What to produce:
Collect every line in the records below that contains the word "نیست".

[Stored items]

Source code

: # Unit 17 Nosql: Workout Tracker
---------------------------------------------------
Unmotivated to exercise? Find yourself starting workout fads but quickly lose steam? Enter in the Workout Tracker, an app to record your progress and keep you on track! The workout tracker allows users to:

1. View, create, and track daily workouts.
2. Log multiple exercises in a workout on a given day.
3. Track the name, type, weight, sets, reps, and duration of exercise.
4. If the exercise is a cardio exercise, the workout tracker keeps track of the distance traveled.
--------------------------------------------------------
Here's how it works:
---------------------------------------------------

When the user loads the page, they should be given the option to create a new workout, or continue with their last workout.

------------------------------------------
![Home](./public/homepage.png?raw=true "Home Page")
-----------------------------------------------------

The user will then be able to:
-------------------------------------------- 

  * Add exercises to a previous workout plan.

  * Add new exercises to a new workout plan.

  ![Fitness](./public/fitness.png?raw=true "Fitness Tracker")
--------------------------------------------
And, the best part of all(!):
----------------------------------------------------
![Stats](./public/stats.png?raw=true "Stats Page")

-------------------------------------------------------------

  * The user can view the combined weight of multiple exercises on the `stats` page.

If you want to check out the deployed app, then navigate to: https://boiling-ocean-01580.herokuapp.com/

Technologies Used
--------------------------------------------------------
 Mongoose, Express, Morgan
...
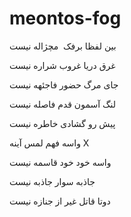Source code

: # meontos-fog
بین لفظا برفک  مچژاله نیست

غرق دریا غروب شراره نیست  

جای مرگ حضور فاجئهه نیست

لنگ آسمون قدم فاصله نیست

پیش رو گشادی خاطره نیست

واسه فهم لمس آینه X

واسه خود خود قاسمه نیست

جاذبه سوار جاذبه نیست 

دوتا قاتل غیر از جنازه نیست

Answer box:
بین لفظا برفک  مچژاله نیست
غرق دریا غروب شراره نیست  
جای مرگ حضور فاجئهه نیست
لنگ آسمون قدم فاصله نیست
پیش رو گشادی خاطره نیست
واسه خود خود قاسمه نیست
جاذبه سوار جاذبه نیست 
دوتا قاتل غیر از جنازه نیست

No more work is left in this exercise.